# Given information:
________________________

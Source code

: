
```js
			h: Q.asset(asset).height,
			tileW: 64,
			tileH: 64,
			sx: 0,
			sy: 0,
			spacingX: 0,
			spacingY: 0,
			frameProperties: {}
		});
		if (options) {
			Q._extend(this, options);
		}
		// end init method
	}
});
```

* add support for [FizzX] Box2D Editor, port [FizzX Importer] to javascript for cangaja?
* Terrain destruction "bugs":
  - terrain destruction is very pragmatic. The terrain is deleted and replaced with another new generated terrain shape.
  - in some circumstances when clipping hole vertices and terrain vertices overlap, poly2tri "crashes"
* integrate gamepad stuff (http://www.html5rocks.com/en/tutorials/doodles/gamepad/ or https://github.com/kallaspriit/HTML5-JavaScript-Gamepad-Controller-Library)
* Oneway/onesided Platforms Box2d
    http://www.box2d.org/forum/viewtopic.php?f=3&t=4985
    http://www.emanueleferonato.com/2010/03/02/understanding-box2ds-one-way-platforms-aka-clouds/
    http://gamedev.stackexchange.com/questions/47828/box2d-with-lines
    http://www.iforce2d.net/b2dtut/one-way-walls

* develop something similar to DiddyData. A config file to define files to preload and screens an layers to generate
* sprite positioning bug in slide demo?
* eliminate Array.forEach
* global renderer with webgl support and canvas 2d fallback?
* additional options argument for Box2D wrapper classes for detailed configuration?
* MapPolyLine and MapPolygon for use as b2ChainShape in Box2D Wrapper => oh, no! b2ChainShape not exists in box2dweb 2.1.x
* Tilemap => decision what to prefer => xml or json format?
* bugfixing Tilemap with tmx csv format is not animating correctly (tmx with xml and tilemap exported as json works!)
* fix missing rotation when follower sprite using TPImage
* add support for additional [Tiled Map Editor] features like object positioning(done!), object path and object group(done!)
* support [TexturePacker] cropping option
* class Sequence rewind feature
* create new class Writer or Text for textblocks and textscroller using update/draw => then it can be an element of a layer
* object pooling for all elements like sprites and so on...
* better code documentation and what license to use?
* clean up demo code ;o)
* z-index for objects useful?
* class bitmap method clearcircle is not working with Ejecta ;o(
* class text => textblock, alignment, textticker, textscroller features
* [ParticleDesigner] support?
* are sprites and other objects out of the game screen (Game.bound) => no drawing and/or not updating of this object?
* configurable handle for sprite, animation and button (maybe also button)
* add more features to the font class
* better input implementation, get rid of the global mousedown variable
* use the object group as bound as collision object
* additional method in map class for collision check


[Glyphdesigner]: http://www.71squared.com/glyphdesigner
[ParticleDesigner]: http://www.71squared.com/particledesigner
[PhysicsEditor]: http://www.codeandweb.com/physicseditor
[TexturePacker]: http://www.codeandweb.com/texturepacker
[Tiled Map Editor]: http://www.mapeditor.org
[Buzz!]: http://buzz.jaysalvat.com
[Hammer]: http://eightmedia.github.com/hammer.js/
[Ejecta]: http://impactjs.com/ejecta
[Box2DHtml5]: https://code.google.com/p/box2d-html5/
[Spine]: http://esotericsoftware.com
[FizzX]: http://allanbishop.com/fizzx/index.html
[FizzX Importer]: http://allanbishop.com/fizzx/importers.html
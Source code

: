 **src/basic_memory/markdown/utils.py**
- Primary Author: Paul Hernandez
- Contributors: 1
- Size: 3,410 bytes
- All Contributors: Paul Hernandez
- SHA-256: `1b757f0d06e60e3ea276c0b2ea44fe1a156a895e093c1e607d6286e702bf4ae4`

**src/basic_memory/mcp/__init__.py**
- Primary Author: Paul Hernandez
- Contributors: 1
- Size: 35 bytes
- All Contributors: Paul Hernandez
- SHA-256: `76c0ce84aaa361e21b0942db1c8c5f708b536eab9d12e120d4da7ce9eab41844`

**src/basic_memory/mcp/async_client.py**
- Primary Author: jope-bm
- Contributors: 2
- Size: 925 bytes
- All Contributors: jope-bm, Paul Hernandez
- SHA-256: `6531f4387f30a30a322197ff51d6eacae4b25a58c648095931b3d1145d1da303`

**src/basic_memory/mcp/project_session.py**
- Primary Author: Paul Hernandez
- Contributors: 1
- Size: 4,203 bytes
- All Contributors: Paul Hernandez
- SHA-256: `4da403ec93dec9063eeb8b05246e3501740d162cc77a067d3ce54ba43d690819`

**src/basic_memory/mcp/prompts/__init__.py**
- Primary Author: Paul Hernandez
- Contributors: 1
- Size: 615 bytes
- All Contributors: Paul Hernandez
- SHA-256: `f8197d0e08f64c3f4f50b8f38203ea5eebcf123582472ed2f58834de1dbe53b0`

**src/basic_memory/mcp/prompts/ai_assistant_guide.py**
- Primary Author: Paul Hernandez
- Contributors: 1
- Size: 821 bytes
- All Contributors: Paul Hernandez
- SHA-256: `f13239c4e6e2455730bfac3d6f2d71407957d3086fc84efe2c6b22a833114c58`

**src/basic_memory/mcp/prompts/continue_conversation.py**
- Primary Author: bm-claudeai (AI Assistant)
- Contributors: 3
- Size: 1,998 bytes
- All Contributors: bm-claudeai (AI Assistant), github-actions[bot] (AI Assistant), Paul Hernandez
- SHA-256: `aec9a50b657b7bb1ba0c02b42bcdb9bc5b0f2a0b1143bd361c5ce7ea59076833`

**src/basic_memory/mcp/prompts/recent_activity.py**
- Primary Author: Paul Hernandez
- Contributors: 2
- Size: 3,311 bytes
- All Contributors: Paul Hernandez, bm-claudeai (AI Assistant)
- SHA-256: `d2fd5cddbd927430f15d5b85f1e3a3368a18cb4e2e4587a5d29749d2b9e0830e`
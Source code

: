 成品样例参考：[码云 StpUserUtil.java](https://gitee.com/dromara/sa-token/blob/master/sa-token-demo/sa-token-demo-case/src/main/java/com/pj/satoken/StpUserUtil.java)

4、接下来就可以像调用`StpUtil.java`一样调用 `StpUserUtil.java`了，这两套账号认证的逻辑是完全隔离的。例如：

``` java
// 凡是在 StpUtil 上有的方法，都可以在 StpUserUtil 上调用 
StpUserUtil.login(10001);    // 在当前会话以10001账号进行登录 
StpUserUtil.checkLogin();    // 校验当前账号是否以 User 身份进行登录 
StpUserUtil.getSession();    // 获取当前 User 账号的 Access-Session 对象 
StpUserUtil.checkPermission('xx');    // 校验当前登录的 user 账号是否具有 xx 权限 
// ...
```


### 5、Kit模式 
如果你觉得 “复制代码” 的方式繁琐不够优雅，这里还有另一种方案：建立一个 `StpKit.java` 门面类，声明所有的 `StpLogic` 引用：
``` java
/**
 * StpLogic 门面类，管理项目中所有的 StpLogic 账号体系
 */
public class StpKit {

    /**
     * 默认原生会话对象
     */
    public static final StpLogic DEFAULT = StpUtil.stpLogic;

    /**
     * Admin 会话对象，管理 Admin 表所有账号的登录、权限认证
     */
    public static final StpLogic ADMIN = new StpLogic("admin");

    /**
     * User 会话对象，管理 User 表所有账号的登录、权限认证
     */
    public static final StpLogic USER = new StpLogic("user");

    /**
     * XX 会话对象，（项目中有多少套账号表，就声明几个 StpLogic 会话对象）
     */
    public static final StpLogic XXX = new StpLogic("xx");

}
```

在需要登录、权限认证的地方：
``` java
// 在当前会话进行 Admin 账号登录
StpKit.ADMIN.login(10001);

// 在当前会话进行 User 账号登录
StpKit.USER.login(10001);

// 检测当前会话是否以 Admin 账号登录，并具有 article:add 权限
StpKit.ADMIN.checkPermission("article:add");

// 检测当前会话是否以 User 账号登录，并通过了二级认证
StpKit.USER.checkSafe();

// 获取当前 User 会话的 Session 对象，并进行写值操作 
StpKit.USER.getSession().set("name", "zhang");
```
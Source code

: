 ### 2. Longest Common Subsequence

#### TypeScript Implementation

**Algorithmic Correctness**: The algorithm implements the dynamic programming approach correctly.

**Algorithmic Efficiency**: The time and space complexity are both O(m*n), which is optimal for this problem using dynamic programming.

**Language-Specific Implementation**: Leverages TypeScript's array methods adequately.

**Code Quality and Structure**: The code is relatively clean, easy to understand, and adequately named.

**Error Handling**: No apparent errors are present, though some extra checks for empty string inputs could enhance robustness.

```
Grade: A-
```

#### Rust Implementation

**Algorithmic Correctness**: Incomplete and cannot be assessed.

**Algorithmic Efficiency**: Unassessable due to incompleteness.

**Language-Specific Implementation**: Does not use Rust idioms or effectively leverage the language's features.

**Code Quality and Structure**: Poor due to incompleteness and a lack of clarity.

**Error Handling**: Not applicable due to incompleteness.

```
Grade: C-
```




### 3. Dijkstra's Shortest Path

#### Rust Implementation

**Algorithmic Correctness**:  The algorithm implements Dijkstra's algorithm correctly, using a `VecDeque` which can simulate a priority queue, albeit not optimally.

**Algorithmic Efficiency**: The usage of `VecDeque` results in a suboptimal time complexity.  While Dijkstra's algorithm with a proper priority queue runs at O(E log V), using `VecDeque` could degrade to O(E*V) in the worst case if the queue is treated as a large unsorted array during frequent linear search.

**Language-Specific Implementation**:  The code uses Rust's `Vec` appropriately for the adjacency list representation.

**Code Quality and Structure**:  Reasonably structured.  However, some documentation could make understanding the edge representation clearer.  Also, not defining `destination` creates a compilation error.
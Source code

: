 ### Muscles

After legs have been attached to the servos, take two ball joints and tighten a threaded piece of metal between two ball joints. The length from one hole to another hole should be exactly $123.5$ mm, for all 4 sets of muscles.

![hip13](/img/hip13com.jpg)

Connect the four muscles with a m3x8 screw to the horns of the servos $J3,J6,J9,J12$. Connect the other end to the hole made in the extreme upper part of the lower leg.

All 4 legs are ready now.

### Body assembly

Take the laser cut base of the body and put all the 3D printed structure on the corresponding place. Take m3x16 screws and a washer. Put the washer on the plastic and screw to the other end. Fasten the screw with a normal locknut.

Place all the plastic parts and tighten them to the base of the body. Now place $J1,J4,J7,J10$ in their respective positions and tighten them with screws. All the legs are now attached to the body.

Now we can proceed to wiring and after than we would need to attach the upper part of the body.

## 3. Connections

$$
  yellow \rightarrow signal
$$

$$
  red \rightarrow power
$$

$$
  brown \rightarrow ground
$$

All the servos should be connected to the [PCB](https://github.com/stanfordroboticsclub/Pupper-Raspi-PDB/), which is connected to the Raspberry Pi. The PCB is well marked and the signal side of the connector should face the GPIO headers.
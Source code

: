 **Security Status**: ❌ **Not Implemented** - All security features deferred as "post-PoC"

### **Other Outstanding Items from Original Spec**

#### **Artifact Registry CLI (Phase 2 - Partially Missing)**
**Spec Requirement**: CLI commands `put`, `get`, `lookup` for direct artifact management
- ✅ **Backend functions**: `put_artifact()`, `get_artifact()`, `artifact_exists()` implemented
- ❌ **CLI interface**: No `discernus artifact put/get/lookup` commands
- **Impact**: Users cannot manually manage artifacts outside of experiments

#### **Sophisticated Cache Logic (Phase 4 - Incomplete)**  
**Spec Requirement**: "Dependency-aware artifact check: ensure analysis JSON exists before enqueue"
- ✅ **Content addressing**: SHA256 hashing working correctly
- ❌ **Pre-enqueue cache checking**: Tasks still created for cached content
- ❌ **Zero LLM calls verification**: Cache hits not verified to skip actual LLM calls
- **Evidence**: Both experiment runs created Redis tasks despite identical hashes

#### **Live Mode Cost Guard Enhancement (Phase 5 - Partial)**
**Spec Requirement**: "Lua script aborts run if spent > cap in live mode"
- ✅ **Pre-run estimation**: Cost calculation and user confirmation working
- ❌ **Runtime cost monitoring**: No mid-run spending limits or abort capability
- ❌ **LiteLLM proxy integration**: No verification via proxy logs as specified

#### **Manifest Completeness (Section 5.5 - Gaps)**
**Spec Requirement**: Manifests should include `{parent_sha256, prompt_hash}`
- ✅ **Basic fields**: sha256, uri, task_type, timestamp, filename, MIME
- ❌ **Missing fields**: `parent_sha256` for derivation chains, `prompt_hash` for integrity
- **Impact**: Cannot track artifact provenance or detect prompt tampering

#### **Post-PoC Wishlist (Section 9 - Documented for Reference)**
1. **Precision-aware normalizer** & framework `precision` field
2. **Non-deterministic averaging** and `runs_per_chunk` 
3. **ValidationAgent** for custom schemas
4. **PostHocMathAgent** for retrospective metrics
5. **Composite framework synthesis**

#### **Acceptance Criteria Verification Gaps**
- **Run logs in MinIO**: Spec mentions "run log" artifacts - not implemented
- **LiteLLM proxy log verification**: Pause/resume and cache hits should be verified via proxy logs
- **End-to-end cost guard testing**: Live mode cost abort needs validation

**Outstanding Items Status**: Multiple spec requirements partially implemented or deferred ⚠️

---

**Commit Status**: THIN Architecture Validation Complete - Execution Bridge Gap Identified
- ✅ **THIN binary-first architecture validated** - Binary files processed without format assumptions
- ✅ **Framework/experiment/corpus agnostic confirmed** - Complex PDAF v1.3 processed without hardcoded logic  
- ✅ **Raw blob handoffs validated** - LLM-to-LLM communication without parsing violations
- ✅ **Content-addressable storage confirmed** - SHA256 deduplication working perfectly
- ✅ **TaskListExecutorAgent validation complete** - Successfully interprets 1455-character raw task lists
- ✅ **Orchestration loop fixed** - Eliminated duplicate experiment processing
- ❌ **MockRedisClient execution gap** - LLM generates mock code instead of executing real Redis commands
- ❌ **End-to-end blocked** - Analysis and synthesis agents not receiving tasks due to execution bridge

________________________

# Instructions for the task:
Nothing but the lines from the one containing "- ✅ **Content-addressable" to the last line of the listing above belongs in the answer; restate each word for word.

# Task response:
- ✅ **Content-addressable storage confirmed** - SHA256 deduplication working perfectly
- ✅ **TaskListExecutorAgent validation complete** - Successfully interprets 1455-character raw task lists
- ✅ **Orchestration loop fixed** - Eliminated duplicate experiment processing
- ❌ **MockRedisClient execution gap** - LLM generates mock code instead of executing real Redis commands
- ❌ **End-to-end blocked** - Analysis and synthesis agents not receiving tasks due to execution bridge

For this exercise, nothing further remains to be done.